Another night the children hear the anger in Master Thomas’ voice as he loudly complains about the newly elected president, Abraham Lincoln. Master Thomas shouts that Lincoln “is a madman! He says slavery is wrong! He says slavery must end!”
The adults listen raptly as the slave children relate what they’ve heard. Ella May understands that a big change is coming, and asks her father if she is done listening. Her father wisely replies:
We see the road, but we don’t see all the way to where the ending is. We got to know how long is that road and how we get down it. … your listening is just begun.
When I talked with my kids about the messages in the book, they offered several, both historical and personal:
- slaves were treated unfairly; they weren’t treated like people!
- children worked hard during the day and continued working at night when they listened
- their lives were hard, but they were able to find small moments of joy
- even when the end is in sight, you have to keep focused to get to your goal (don’t give up!)

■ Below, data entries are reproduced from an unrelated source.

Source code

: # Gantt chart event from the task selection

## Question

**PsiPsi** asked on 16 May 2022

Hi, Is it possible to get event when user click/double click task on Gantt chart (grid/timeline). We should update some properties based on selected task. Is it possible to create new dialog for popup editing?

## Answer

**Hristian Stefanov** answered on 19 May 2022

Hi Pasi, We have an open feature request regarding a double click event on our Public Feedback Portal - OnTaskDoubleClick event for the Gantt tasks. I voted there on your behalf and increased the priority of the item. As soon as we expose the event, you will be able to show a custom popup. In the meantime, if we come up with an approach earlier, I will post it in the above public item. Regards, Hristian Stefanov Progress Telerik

A note about the audience age range for The Listeners: Publishers assign a suggested age range to children’s books, to aid you in selecting appropriate material. In this case, the reading level is listed as “ages 6-10,” which is a fair average, but may cut the spread too short. I read this aloud with my 5- and 7-year-olds; 11-year-old was listening, but not snuggling on the sofa with us (he picked up The Listeners and read it on his own, later). Mike Benny’s detailed illustrations, especially the intense facial expressions, convey the range of emotions shown by children and adults; emotions that children of all ages can relate to.
There’s a wonderful “Educator’s Guide” to The Listeners available online. It’s not just for teachers, though! Many of the themes, including a recipe for cornmeal dumplings, can be adapted for home use to extend the impact of the story (and without your kitchen feeling like a classroom). The Listeners is the latest book in Sleeping Bear Press’ “Tales of Young Americans” series. Other titles include Rudy Rides the Rails (Depression era), and The Junk Man’s Daughter (turn of the century immigration).
Highly recommended for home, school, and library.